FIG. 1 is a front view of a single rail transporter for transporting personnel according to the present application.

FIG. 2 is a front view of the electromagnetic brake unit according to the present invention with a part cut away.

FIG. 3 is a right side view of the electromagnetic brake unit according to the present invention with a part cut away.

FIG. 4 is a right side view of the electromagnetic brake unit of the present application.

FIG. 5 is a rear view of the electromagnetic brake unit of the present application.

FIG. 6 is a drive transmission system diagram of the present application.

FIG. 7 is a perspective view of a stop brake (inner-expansion brake) of the present application.

FIG. 8 is a front view of the emergency brake (centrifugal stopper pin type brake) of the present application.

FIG. 9 is a perspective view of a constant speed brake (a centrifugal inner expansion type brake) of the present application.

FIG. 10 is an operation table of a two-system brake of the present application.

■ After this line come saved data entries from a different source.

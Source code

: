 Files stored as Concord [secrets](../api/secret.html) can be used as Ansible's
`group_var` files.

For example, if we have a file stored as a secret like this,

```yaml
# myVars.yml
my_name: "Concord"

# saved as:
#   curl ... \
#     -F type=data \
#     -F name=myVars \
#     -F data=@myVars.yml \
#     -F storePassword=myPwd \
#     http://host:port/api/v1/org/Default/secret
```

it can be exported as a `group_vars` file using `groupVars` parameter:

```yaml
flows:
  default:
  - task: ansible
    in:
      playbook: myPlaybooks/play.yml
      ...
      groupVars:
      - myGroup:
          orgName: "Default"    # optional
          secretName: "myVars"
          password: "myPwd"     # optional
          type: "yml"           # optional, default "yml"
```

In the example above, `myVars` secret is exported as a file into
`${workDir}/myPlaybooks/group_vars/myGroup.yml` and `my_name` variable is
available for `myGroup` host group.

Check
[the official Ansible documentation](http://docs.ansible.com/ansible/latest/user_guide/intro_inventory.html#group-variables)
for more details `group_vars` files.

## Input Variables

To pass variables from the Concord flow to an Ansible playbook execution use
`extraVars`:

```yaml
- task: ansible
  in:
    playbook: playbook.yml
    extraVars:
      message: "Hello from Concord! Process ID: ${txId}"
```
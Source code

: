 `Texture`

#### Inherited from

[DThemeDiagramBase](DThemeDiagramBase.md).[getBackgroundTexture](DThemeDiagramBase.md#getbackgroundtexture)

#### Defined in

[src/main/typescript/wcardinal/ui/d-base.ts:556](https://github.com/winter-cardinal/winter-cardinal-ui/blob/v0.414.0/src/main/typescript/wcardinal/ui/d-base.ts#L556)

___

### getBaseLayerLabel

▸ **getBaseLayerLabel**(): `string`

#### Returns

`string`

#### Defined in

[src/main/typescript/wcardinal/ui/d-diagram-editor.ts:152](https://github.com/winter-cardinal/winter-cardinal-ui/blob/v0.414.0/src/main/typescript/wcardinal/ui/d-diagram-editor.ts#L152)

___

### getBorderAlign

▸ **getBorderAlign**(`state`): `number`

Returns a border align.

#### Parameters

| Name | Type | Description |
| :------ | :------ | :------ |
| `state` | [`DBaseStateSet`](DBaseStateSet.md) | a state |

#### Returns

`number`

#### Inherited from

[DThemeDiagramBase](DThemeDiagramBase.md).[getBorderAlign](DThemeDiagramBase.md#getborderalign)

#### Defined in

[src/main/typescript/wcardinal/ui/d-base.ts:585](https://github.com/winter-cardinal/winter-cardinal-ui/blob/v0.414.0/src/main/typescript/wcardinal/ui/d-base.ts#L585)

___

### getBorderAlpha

FIG. 11 is a perspective view of a single-rail carrier for transporting personnel according to the present application.

[Explanation of symbols]

 1 Engine 2 Belt 3 Gear 4 Driving wheel 5 Driving car 6 Passenger car 7 Stop brake (Internal expansion type brake) 8 Emergency brake (Centrifugal stopper pin type brake) 9 Constant speed brake (Centrifugal internal expansion type brake) 10 Electromagnetic brake 11 Emergency Stop switch 12 Forward / reverse selector lever 13 Handrail belt 14 Hook 71 Operation stop lever 72 Cam 73 Brake lining 74 Brake drum 81 Claw 82 Arm 91 Brake weight 92 Brake lining 93 Drum

──────────────────────────────────────────────────続 き Continuing on the front page (73) Patent holder 594004547 Shimizu Denken Co., Ltd. 7-30 Minami 9 Nishi, Chuo-ku, Sapporo, Hokkaido 7-30 Patent holder 594004558 Taiyo Denki Co., Ltd. Kita-ku, Kita-ku, Sapporo, Hokkaido 4-4-1 Nishi 4-chome (73) Patent holder 592091529 Toko Electric Construction Co., Ltd. 1-4-5 Nishikanda, Chiyoda-ku, Tokyo (73) Patent holder 000177944 Yamakadengyo Co., Ltd. 2 Shibuya, Shibuya-ku, Tokyo Chome 11-3 (72) Inventor Takeshi Mikami 1-2-2 Odori Higashi, Chuo-ku, Sapporo, Hokkaido Within Hokkaido Electric Power Company (72) Inventor Hiroshi Kimoto 2-1-2, Kikusui Kikusui, Shiraishi-ku, Sapporo, Hokkaido 21-21 No.Hokkaido Electric Construction Co., Ltd. (72) Inventor Hiroyuki Shuwaki Hokkaido, Sapporo, Chuo-ku, Minami 11-Nishi, 21-4-10 Inside Kita Koden Co., Ltd. (72) Inventor Noriaki Imajo, Hokkaido 7-30-30 Minami 9-Jo Nishi, Chuo-ku, Horo-shi, Japan Shimizu Denken Co., Ltd. (72) Inventor Nori Kusunoki 4-4-1, Kita 4-Jo Nishi, Chuo-ku, Sapporo, Hokkaido, Japan Seiko Ainouchi 6-423 Minami 7-Jo Nishi, Chuo-ku, Sapporo-city, Hokkaido Toko Electric Construction Co., Ltd. Hokkaido Branch Office (72) Inventor Yutaka Takahashi 18-chome, Kita 4-Jo Nishi, Chuo-ku, Sapporo, Hokkaido (Fuji Building) (72) Inventor Tadahiro Inagaki 1573-2, Kamitakino, Takino-cho, Kato-gun, Hyogo Prefecture Examiner, Fujii Electric Works Co., Ltd. Ken Isobe (56) References JP-A-7-156801 (JP, A) JP-A-7-132825 (JP, A) JP-A-5-58278 (JP, A) JP-A-1-301455 (JP, A) JP-A-7-3273 (JP, U) JP-A-6-22632 ( JP, U) JP-A 62-37634 (JP, U) JP-A 60-45171 (JP, U) (58) Fields investigated (Int. Cl. ⁷ , DB name) B61H 9/00 B61H 11/14 B61B 13/04

Claims (1)

(57) [Claims] 1. A single rail transporter of a type in which the power of an engine 1 is transmitted to a drive wheel 4 provided on a body frame via a gear 3, a belt 2, and the like, wherein a braking means is provided on a shaft of a driving force transmission path. Drive shaft brake system consisting of inboard expansion type brake 7, centrifugal stopper pin type brake 8, and centrifugal expansion type brake 9, emergency stop switch OFF , engine key switch ON , engine operation detection relay ON , forward / reverse switching lever When all of the following conditions are satisfied: the neutral position detection switch is OFF , the operation stop lever stop position detection switch is OFF , and the handrail belt switch is ON.
When the electromagnetic brake 10 is released and the above conditions are not met
Can not release the electromagnetic brake 10 and keep the stopped state.
As described above, a single rail transporter for transporting personnel, wherein the electromagnetic brake systems controlled in a permutated manner have independent parallel system structures.